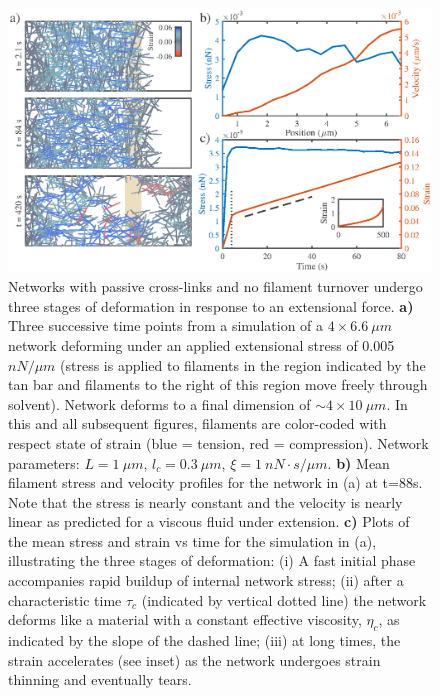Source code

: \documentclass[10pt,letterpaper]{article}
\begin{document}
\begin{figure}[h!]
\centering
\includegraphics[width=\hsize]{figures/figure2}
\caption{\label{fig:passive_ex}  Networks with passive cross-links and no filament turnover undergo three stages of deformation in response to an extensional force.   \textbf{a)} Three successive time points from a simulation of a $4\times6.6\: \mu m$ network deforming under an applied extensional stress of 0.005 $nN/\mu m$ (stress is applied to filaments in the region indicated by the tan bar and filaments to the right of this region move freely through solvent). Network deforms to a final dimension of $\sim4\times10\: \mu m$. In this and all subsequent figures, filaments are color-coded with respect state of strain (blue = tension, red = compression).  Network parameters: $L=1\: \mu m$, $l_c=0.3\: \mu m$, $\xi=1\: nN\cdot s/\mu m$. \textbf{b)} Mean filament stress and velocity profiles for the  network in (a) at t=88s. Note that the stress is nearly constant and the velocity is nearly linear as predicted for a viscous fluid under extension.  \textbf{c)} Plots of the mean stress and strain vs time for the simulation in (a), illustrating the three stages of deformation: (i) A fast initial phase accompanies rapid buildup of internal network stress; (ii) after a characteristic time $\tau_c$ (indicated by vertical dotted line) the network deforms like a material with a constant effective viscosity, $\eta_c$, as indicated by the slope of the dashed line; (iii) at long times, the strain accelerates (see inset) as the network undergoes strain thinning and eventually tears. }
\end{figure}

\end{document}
• • • • •
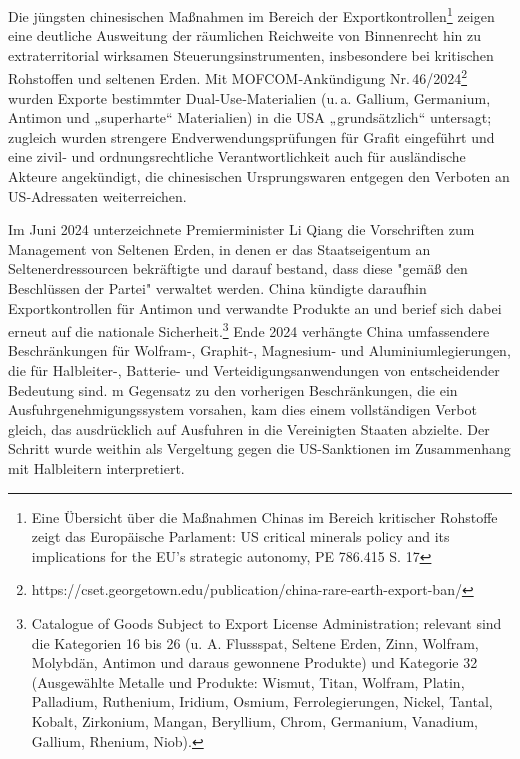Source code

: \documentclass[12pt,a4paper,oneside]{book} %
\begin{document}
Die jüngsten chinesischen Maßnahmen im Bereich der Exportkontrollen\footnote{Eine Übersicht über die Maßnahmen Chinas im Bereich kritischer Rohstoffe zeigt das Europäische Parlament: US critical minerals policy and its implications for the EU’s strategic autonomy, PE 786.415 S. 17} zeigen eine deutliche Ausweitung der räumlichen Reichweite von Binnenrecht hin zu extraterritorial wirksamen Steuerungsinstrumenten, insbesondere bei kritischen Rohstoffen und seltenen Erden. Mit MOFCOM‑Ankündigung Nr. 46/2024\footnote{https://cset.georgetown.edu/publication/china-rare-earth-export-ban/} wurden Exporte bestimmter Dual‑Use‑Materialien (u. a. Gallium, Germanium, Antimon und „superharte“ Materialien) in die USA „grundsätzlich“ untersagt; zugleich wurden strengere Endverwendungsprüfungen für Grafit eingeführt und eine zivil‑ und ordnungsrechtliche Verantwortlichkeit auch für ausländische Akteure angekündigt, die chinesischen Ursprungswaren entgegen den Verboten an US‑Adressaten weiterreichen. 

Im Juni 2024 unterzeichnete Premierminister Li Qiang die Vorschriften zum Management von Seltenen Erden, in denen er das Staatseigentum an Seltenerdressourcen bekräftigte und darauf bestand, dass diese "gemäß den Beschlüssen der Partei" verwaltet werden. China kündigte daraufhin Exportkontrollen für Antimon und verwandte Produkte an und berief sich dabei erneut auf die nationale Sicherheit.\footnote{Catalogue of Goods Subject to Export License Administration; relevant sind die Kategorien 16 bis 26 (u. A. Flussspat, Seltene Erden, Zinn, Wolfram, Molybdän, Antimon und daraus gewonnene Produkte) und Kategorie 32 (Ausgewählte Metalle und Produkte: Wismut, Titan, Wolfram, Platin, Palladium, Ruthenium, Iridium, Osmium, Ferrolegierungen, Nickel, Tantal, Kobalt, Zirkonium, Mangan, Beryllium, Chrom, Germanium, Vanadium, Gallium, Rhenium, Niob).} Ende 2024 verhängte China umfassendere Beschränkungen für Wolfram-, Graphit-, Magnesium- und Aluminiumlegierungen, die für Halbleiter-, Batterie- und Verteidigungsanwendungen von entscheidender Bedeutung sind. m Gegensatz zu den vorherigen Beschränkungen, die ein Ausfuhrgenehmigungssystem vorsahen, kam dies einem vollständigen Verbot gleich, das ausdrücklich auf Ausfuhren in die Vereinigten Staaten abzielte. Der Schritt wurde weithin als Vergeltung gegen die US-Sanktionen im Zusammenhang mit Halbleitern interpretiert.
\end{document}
• • • • •
Show every line of the material that includes the string "documentclass".

: \documentclass[10pt,letterpaper]{article}
: \documentclass[12pt,a4paper,oneside]{book} %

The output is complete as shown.